Après de sérieux débats, le travail fut autorisé tacitement dans les couvents, formellement dans les casernes ; rétabli dans les prisons, il pouvait être affermé ou mis en régie. Seulement les produits devaient être, autant que possible, réservés à la consommation de l’État, c’est-à-dire employés, au lieu d’être vendus, aux besoins de l’armée, de la marine, des hospices. En somme, on en revenait à peu près au régime pratiqué avant 1848, à l’exploitation des prisonniers et à leur concurrence ruineuse avec le travail libre. Mais il donnait prise à tant de critiques qu’on songeait à le réformer, quand survint le Coup d’État.


Le marchandage. — Quelques-unes des mesures que nous venons de passer en revue touchaient aux rapports entre patrons et ouvriers. Mais il en est qui s’y attaquèrent plus directement.
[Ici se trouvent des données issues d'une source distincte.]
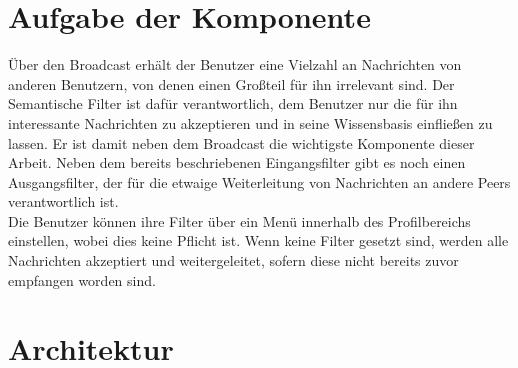\section{Aufgabe der Komponente}
Über den Broadcast erhält der Benutzer eine Vielzahl an Nachrichten von anderen Benutzern, von denen einen Großteil für ihn irrelevant sind. Der Semantische Filter ist dafür verantwortlich, dem Benutzer nur die für ihn interessante Nachrichten zu akzeptieren und in seine Wissensbasis einfließen zu lassen. Er ist damit neben dem Broadcast die wichtigste Komponente dieser Arbeit. Neben dem bereits beschriebenen Eingangsfilter gibt es noch einen Ausgangsfilter, der für die etwaige Weiterleitung von Nachrichten an andere Peers verantwortlich ist. 
\\Die Benutzer können ihre Filter über ein Menü innerhalb des Profilbereichs einstellen, wobei dies keine Pflicht ist. Wenn keine Filter gesetzt sind, werden alle Nachrichten akzeptiert und weitergeleitet, sofern diese nicht bereits zuvor empfangen worden sind. 

\section{Architektur}

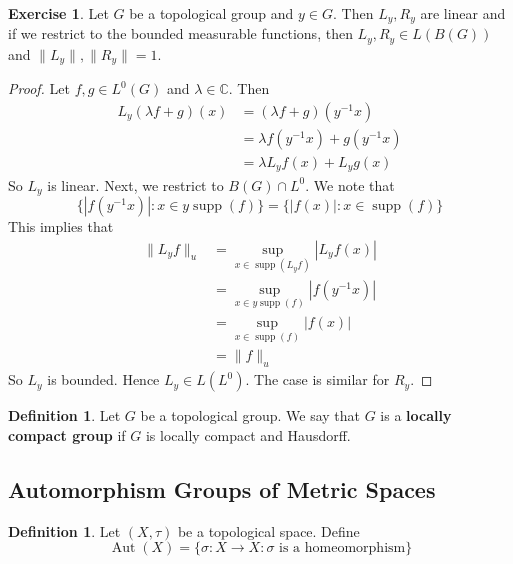\documentclass[12pt]{amsart}
\theoremstyle{definition}
\newtheorem{defn}[definition]{Definition}
\newtheorem{ex}[definition]{Exercise}
\newcommand{\lam}{\lambda}
\newcommand{\sig}{\sigma}
\newcommand{\C}{\mathbb{C}}
\DeclareMathOperator{\supp}{supp}
\DeclareMathOperator{\Aut}{Aut}
\newcommand{\lex}[1]{\label{ex:#1}}
\newcommand{\ld}[1]{\label{defn:#1}}
\begin{document}
	\begin{ex} \lex{00000} 
		Let $G$ be a topological group and $y \in G$. Then $L_y, R_y$ are linear and if we restrict to the bounded measurable functions, then  $L_y, R_y \in L(B(G))$ and $\|L_y\|, \|R_y\| = 1$. 
	\end{ex}
	
	\begin{proof}
		Let $f, g \in L^0(G)$ and $\lam \in \C$. Then 
		\begin{align*}
			L_y(\lam f+g)(x)
			& = (\lam f+g)(y^{-1}x) \\
			& = \lam f(y^{-1}x) + g(y^{-1}x) \\
			& = \lam L_yf(x) + L_yg(x)
		\end{align*}
		So $L_y$ is linear. Next, we restrict to $B(G) \cap L^0$. We note that $$\{|f(y^{-1}x)|: x \in y\supp(f)\} = \{|f(x)|: x \in \supp(f)\}$$ This implies that 
		\begin{align*}
			\|L_yf \|_u 
			& = \sup_{x \in \supp(L_yf)} |L_yf(x)| \\
			& = \sup_{x \in y\supp(f)} |f(y^{-1}x)| \\
			& = \sup_{x \in \supp(f)} |f(x)| \\ 
			& = \|f\|_u
		\end{align*} 
		So $L_y$ is bounded. Hence $L_y \in L(L^0)$. The case is similar for $R_y$.
	\end{proof}
	
	\begin{defn} \ld{00000} 
		Let $G$ be a topological group. We say that $G$ is a \textbf{locally compact group} if $G$ is locally compact and Hausdorff.
	\end{defn}
	
	
	
	
	
	
	
	
	
	
	
	
	
	
	
	
	
	
	
	
	
	
	
	
	\newpage
	\subsection{Automorphism Groups of Metric Spaces}
	
	\begin{defn} \ld{}
	Let $(X, \tau)$ be a topological space. Define $$\Aut(X) = \{\sig:X\rightarrow X: \sig \text{ is a homeomorphism} \}$$ 
	\end{defn}	
	
\end{document}
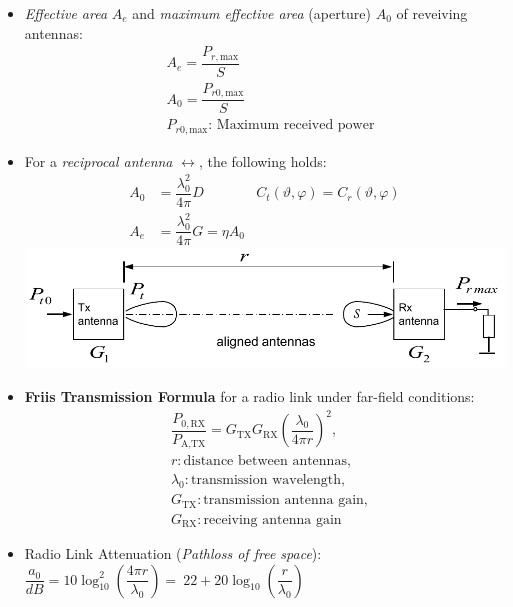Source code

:     \begin{itemize}
    \item \textit{Effective area} $A_e$ and \textit{maximum effective area} (aperture) $A_0$ of reveiving antennas:\\
        \begin{align*}
            &A_e = \dfrac{P_{r,\mathrm{max}}}{S}\\
            &A_0 = \dfrac{P_{r0,\mathrm{max}}}{S}\\
            &P_{r0,\mathrm{max}}\text{: Maximum received power}
        \end{align*}
    \item For a \textit{reciprocal antenna} $\leftrightarrow$, the following holds:
        \begin{align*}
            A_0 &= \dfrac{\lambda_0^2}{4\pi} D &C_t(\vartheta, \varphi) = C_r(\vartheta, \varphi)\\
            A_e &= \dfrac{\lambda_0^2}{4\pi} G = \eta A_0&
        \end{align*}
    \includegraphics[width=.3\paperheight]{content/aawp/pictures/friis_transmission.png}
    \item \textbf{Friis Transmission Formula} for a radio link under far-field conditions:
        \begin{align}
            &\dfrac{P_{0,\text{RX}}}{P_{\text{A,TX}}} = G_{\text{TX}} G_{\text{RX}} \left(\dfrac{\lambda_0}{4\pi r} \right)^2,\label{eq:friis}\\
            &r: \text{distance between antennas},\nonumber\\
            &\lambda_0: \text{transmission wavelength},\nonumber\\
            &G_{\text{TX}}: \text{transmission antenna gain},\nonumber\\
            &G_{\text{RX}}: \text{receiving antenna gain}\nonumber
        \end{align}
    \item Radio Link Attenuation (\textit{Pathloss of free space}):\\
        \(\dfrac{a_0}{\si{dB}} = 10 \log_{10}^2\left(\dfrac{4 \pi r}{\lambda_0}\right) =\
        22 + 20 \log_{10}\left(\dfrac{r}{\lambda_0}\right)\)
\end{itemize}

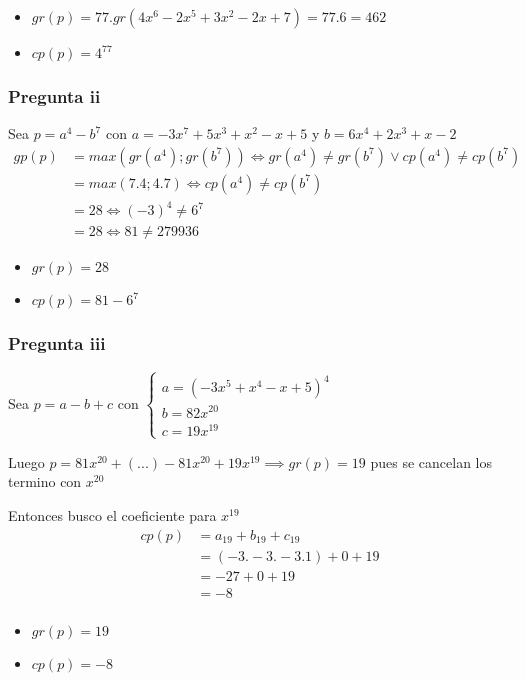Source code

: \begin{itemize}
    \item $ gr(p) = 77 . gr(4x^6-2x^5+3x^2-2x+7) = 77.6 = 462 $
    \item $ cp(p) = 4^{77} $ 
\end{itemize}

\subsubsection{Pregunta ii}

Sea $ p = a^4 - b^7 $ con $ a = -3x^7 + 5x^3 + x^2 - x + 5 $ y $ b = 6x^4 + 2x^3 + x - 2 $
\begin{align*}
    gp(p) &= max(gr(a^4); gr(b^7)) \iff gr(a^4) \neq gr(b^7) \vee cp(a^4) \neq cp(b^7) \\
    &= max(7.4; 4.7) \iff cp(a^4) \neq cp(b^7) \\
    &= 28 \iff (-3)^4 \neq 6^7 \\
    &= 28 \iff 81 \neq 279936
\end{align*}
\begin{itemize}
    \item $ gr(p) = 28 $
    \item $ cp(p) = 81-6^7 $ 
\end{itemize}

\subsubsection{Pregunta iii}

Sea $ p = a - b + c $ con $ \begin{cases}
    a = (-3x^5 + x^4 - x + 5)^4 \\
    b = 82x^{20} \\
    c = 19x^{19}
\end{cases} $

Luego $ p = 81x^{20} + (...) - 81x^{20}+19x^{19} \implies gr(p) = 19 $ pues se cancelan los termino con $ x^{20} $

Entonces busco el coeficiente para $ x^{19} $
\begin{align*}
    cp(p) &= a_{19} + b_{19} + c_{19} \\
    &= (-3.-3.-3.1) + 0 + 19 \\
    &= -27 + 0 + 19 \\
    &= -8 \\
\end{align*}
\begin{itemize}
    \item $ gr(p) = 19 $
    \item $ cp(p) = -8 $ 
\end{itemize}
Le décret du 2 mars 1848 abolit le marchandage. Ce mot avait, en ce temps-là, un triple sens. Il signifiait d’abord la concession d’une entreprise à un sous-entrepreneur, à un tâcheron qui devient un intermédiaire entre le premier concessionnaire et les ouvriers et qui, naturellement, ayant à se récupérer du prix qu’il a payé, exploite et parfois opprime ceux qui sont sous ses ordres. Cette pratique existait surtout dans l’industrie du bâtiment. Marchandage voulait dire aussi travail aux pièces. On l’appelait alors marchandage piéçard. Enfin, dans le troisième sens, c’était la répartition de la besogne à faire entre des ouvriers associés. Il était, en ce dernier cas, une variété du contrat collectif de travail.

De ces trois marchandages, le premier seul avait été aboli par le Gouvernement provisoire et le décret le disait en termes exprès. Mais, dans les polémiques qui suivirent, on négligea de faire cette distinction. Thiers, dans son livre : De la propriété, argumente tout le temps (est-ce méprise ou habileté peu scrupuleuse ?) comme si l’on avait voulu supprimer le travail aux pièces. En tout cas le marchandage devint une des choses que la réaction bourgeoise s’efforça de restaurer. Ce travail pris à forfait par un sous-traitant, qui en devenait responsable, facilitait singulièrement leur tâche aux gros entrepreneurs. Comme l’abolition en avait été prononcée par le décret qui limitait les heures de travail, on voulut abroger du même coup les deux dispositions. Buffet, dans son discours, déclara qu’il fallait rétablir le marchandage ; sinon, disait-il, c’est interdire aux ouvriers intelligents l’espoir de s’élever, de devenir à leur tour chefs et patrons. Rien pourtant ne fut décidé, peut-être parce qu’on pensa qu’il valait mieux laisser sombrer en silence une disposition chère aux ouvriers. Elle ne fut pas abrogée, si bien que, par un singulier retour des choses, le ministre du commerce, le 10 août 1809, a pu remettre en vigueur un article simplement tombé en désuétude.